To determine whether the in vitro protective effect of TFP on cytolysin-induced hyperpermeability is implicated in vivo, we investigated whether TFP has a protective role against death induced by V. vulnificus cytolysin. Intravenous injection of V. vulnificus cytolysin (8 HU) into mice resulted in death for 100% of the mice within 24 h after injection (Fig. 3A). In contrast, administration of 50 and 100 μg of TFP into cytolysin-treated mice delayed lethality, and all mice were ultimately rescued by the administration of 150 μg of TFP. These results suggest that TFP can also prevent the deaths induced by V. vulnificus infection. Thus, instead of injecting toxin into mice, we examined whether TFP can inhibit lethality in an infection model. Mice received an intravenous injection of 50 μg of TFP or 25 μg of tetracycline 1 h after intraperitoneal injection of V. vulnificus (2 × 108 CFU). We found that the treatment of V. vulnificus-infected mice with TFP had no effect on the survival rate. However, compared to the administration tetracycline alone, TFP combined with tetracycline increased the survival rate of V. vulnificus-infected mice (Fig. 3), indicating that the cytolysin might be at least partially involved in the pathogenesis of V. vulnificus.
FIG. 3.
(A) Effect of TFP on the V. vulnificus cytolysin-induced death of mice.

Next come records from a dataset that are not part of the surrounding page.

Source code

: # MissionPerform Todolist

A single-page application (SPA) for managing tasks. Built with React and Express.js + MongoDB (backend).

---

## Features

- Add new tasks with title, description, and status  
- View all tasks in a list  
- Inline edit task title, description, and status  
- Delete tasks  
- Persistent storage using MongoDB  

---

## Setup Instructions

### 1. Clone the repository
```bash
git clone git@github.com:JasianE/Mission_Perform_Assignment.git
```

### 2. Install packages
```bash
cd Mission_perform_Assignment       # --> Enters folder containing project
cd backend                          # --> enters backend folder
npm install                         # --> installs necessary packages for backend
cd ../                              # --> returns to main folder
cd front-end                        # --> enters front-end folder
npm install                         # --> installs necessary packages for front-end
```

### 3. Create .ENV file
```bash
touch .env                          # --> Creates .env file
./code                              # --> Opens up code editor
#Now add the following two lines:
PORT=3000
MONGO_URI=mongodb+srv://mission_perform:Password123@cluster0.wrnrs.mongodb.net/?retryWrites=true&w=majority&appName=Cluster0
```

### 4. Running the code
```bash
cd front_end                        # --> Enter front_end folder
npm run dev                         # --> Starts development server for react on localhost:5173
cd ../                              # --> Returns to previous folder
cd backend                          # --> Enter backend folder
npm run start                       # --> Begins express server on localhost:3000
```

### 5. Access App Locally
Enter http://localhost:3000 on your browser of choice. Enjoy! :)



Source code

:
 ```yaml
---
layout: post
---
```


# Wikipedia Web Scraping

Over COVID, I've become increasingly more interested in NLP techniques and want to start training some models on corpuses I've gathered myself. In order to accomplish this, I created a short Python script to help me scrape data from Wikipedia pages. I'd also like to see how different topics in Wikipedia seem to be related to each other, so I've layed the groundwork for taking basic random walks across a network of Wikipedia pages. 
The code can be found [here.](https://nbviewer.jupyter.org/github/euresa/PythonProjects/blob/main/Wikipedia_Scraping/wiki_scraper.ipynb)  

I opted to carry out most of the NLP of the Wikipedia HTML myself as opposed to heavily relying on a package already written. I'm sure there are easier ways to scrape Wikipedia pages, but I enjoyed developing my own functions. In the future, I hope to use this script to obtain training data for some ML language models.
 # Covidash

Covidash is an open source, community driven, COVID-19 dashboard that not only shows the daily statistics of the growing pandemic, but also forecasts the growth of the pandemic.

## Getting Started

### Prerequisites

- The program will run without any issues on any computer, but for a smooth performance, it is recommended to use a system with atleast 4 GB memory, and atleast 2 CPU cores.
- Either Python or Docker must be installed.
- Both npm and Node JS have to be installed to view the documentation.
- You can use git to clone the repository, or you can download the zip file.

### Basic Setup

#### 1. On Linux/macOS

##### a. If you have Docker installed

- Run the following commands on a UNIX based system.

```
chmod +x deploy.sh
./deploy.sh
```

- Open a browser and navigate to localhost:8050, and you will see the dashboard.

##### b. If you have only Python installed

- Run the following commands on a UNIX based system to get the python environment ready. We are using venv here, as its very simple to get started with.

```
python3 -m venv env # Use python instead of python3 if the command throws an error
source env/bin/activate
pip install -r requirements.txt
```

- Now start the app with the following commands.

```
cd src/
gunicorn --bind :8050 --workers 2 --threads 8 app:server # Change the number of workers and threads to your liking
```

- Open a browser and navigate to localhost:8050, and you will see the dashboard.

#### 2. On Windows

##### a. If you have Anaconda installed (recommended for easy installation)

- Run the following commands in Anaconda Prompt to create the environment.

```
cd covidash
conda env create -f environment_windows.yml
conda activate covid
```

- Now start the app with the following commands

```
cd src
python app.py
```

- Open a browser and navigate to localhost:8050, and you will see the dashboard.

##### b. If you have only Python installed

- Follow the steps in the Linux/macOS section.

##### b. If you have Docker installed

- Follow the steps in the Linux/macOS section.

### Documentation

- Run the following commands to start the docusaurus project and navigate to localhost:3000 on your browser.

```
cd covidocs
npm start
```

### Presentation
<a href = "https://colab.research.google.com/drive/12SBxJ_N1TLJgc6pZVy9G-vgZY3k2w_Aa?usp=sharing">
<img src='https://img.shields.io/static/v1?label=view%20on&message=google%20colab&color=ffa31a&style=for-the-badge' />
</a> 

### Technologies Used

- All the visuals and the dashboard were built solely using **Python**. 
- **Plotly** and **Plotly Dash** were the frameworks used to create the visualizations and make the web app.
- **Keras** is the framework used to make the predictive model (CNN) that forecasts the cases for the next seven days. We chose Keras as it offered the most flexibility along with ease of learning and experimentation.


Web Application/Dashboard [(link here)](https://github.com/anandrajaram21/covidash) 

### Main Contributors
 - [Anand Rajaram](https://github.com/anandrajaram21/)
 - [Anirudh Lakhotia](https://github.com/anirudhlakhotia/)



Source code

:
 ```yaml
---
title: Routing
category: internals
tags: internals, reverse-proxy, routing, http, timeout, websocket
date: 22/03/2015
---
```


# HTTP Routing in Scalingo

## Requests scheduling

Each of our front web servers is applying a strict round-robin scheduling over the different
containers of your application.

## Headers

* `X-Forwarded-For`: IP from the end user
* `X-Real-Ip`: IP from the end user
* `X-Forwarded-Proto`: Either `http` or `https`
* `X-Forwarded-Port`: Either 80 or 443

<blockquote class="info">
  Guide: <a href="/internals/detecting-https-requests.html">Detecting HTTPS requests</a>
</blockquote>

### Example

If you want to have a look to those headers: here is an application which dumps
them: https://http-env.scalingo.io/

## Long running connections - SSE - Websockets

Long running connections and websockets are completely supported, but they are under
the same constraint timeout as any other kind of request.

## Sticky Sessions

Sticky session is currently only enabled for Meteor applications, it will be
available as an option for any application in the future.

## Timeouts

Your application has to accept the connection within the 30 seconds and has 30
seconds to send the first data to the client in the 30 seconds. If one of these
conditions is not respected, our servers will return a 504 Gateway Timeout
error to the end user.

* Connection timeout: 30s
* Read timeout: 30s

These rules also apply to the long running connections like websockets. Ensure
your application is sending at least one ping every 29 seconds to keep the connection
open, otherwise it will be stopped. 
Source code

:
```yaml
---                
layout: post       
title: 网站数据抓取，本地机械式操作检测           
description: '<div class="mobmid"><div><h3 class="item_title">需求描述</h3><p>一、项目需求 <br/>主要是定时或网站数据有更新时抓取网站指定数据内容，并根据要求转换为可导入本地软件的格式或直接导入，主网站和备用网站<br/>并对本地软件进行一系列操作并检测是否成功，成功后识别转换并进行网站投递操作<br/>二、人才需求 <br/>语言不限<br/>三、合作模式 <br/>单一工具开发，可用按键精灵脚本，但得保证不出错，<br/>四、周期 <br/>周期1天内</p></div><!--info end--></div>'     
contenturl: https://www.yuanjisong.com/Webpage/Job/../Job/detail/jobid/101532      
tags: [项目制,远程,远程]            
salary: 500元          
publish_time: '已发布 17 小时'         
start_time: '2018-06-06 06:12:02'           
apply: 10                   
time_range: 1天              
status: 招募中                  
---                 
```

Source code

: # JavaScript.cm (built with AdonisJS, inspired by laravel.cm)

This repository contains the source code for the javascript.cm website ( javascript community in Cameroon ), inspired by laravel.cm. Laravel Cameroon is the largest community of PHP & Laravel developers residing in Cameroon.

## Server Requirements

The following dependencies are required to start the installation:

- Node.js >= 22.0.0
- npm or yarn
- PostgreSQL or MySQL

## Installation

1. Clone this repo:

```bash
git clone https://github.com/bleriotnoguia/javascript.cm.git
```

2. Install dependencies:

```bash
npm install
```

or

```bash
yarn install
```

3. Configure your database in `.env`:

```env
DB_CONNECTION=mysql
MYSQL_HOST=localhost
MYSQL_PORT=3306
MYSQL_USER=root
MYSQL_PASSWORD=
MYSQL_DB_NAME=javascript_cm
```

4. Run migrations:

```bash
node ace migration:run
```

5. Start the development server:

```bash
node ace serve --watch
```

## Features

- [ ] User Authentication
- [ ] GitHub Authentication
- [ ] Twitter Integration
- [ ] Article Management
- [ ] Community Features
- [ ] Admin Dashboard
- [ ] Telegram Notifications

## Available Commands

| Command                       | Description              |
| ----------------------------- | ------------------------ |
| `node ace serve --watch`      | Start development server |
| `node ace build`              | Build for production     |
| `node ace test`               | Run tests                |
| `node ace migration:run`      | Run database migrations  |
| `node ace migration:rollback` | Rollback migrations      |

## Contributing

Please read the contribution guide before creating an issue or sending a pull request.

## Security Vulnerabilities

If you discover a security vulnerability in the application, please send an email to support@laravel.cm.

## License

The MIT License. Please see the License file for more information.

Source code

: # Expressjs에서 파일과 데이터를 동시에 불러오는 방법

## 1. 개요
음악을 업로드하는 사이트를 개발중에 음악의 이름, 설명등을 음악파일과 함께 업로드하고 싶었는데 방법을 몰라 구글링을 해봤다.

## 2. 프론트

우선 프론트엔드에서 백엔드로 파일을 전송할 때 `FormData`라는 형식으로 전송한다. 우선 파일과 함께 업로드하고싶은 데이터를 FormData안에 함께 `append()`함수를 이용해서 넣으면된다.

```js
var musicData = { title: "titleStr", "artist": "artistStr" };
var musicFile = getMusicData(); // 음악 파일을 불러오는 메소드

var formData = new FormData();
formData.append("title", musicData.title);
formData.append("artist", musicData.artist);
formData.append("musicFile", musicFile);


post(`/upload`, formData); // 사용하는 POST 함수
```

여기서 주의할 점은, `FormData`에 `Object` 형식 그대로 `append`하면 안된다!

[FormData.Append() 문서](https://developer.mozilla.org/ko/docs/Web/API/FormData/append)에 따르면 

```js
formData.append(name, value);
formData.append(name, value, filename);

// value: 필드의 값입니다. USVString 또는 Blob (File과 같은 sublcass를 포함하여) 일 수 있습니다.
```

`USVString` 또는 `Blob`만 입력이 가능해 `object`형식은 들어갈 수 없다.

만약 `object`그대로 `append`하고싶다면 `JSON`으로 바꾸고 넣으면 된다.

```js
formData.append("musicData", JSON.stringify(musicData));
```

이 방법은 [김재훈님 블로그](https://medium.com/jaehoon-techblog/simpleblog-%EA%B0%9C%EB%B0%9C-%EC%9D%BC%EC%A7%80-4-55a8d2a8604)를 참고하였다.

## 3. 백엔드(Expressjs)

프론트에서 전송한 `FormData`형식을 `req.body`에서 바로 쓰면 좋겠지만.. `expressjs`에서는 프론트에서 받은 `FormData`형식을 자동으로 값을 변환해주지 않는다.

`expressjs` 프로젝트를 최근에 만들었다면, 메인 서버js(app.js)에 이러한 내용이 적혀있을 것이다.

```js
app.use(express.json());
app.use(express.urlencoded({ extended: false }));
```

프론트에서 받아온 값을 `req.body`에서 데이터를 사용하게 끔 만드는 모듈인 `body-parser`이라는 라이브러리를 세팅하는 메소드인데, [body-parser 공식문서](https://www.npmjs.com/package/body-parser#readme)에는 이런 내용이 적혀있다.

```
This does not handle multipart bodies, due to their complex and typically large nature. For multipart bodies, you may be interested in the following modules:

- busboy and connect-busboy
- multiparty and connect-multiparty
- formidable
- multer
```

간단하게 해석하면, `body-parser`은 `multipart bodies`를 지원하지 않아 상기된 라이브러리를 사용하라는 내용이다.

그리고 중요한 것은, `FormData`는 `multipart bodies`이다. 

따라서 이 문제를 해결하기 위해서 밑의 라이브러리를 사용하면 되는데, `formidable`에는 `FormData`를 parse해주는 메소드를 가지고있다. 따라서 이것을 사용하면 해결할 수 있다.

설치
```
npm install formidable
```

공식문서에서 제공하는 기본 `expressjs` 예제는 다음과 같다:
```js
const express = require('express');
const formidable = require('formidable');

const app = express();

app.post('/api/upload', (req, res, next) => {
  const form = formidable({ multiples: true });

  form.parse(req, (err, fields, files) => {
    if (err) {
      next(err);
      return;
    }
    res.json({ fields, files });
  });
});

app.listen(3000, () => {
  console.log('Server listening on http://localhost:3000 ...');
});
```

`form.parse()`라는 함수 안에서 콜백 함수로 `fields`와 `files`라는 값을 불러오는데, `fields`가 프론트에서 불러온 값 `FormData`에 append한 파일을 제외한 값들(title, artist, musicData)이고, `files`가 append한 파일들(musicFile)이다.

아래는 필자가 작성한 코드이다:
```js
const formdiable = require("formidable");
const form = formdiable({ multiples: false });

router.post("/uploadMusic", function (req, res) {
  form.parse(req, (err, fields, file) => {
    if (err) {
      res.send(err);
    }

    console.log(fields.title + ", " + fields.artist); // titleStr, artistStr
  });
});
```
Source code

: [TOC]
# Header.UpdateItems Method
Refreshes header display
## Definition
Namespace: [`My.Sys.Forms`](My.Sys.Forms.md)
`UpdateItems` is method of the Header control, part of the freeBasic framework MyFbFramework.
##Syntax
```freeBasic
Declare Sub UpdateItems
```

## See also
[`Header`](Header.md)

TFP (0 to 150 μg) was intraperitoneally injected into mice. One hour later, 8 HU of cytolysin was injected into each mouse via the tail vein. Survival was determined during the 24-h period after injection, after which there was no further loss of animal life. The survival rate of the group treated with 150 μg of TFP is significantly different from the survival rate of the control group (P < 0.001 by log rank test). (B) Effect of TFP on the V. vulnificus-induced death of mice. V. vulnificus (2 × 108 CFU) was intraperitoneally injected into mice. One hour later, tetracycline (25 μg) or TFP (50 μg) was injected into each mouse via the tail vein. Survival was determined during the 24-h period after injection, after which there was no further loss of animal life. The survival rate of the group treated with TFP and tetracycline is significantly different from the survival rate of the control group (P < 0.001 by the log rank test).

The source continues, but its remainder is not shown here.